Return exactly these lines and no others: the one containing "Value of Key" and all that follow it to the end of the listing below.

*** Opening of MATERIAL FOR THIS TASK ***

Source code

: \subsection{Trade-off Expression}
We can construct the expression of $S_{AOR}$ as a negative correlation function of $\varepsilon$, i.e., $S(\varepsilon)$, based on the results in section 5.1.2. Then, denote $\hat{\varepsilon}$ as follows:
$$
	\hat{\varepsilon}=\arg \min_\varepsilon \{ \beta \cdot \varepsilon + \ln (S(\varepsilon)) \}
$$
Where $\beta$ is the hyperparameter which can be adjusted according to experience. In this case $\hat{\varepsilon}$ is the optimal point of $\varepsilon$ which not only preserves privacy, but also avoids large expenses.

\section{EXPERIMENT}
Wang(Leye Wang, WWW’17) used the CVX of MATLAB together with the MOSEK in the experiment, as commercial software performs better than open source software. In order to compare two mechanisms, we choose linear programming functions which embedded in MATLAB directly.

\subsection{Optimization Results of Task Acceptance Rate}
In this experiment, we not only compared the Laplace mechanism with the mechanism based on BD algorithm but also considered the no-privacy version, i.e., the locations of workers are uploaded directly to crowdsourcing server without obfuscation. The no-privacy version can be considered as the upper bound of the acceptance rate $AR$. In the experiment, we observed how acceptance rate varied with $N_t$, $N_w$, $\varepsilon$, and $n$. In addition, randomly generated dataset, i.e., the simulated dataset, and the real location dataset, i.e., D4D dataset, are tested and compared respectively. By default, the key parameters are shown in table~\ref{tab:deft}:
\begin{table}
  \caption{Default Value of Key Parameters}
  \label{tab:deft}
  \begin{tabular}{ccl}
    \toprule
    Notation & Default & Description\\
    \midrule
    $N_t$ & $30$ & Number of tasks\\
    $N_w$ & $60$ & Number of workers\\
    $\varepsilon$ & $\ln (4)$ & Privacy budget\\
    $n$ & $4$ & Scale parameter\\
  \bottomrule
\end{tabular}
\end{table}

*** Close of MATERIAL FOR THIS TASK ***

(COMPLETED EXERCISE):
  \caption{Default Value of Key Parameters}
  \label{tab:deft}
  \begin{tabular}{ccl}
    \toprule
    Notation & Default & Description\\
    \midrule
    $N_t$ & $30$ & Number of tasks\\
    $N_w$ & $60$ & Number of workers\\
    $\varepsilon$ & $\ln (4)$ & Privacy budget\\
    $n$ & $4$ & Scale parameter\\
  \bottomrule
\end{tabular}
\end{table}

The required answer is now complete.